AIM OF THE EXERCISE:
The answer is to contain only the line containing "- 3、爬虫抓取了受到法律保护的特定类型的数据或信息。" and the lines after it through the last one, each reproduced exactly as it appears below.

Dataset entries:
· · · · · · ·

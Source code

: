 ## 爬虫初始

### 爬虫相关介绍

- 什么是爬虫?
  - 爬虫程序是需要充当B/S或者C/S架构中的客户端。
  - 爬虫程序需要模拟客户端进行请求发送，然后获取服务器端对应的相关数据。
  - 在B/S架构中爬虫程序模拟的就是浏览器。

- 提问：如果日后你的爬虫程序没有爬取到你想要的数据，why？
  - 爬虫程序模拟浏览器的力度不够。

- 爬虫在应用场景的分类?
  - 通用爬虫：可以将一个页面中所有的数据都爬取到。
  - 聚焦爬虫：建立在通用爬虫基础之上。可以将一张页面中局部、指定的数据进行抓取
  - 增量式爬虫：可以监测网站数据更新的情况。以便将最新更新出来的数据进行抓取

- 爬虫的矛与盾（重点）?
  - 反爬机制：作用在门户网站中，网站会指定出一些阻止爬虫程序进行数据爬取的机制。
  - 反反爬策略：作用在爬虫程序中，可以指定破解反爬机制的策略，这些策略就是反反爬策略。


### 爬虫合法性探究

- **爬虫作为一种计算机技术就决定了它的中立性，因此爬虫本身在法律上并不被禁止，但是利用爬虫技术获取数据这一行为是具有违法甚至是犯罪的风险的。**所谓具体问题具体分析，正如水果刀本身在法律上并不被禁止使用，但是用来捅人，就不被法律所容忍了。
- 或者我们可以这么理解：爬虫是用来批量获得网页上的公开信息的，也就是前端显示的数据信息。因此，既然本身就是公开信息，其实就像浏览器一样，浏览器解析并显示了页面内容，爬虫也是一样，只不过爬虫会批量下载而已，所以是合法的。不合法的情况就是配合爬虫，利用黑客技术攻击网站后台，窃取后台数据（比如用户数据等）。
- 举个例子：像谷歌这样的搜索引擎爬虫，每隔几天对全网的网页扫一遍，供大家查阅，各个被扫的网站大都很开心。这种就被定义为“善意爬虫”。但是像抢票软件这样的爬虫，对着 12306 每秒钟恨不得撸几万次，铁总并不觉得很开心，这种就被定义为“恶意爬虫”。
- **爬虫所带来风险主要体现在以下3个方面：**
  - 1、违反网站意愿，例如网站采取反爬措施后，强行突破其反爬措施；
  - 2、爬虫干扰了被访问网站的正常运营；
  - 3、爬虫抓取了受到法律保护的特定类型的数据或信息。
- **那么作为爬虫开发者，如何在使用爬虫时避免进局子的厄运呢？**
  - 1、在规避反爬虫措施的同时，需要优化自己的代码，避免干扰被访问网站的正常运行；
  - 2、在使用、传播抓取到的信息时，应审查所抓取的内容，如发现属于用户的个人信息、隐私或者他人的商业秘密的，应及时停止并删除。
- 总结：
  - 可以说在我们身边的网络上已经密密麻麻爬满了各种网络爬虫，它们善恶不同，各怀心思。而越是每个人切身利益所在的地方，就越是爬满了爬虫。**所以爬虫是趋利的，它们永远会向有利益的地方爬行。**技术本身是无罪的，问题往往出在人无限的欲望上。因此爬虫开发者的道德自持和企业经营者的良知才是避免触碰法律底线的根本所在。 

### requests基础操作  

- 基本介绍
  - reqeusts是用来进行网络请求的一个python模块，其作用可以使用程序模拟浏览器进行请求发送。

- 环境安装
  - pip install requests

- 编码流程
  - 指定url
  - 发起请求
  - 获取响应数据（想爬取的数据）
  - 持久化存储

· · · · · · ·

SOLUTION TO THIS PROBLEM:
  - 3、爬虫抓取了受到法律保护的特定类型的数据或信息。
- **那么作为爬虫开发者，如何在使用爬虫时避免进局子的厄运呢？**
  - 1、在规避反爬虫措施的同时，需要优化自己的代码，避免干扰被访问网站的正常运行；
  - 2、在使用、传播抓取到的信息时，应审查所抓取的内容，如发现属于用户的个人信息、隐私或者他人的商业秘密的，应及时停止并删除。
- 总结：
  - 可以说在我们身边的网络上已经密密麻麻爬满了各种网络爬虫，它们善恶不同，各怀心思。而越是每个人切身利益所在的地方，就越是爬满了爬虫。**所以爬虫是趋利的，它们永远会向有利益的地方爬行。**技术本身是无罪的，问题往往出在人无限的欲望上。因此爬虫开发者的道德自持和企业经营者的良知才是避免触碰法律底线的根本所在。 

### requests基础操作  

- 基本介绍
  - reqeusts是用来进行网络请求的一个python模块，其作用可以使用程序模拟浏览器进行请求发送。

- 环境安装
  - pip install requests

- 编码流程
  - 指定url
  - 发起请求
  - 获取响应数据（想爬取的数据）
  - 持久化存储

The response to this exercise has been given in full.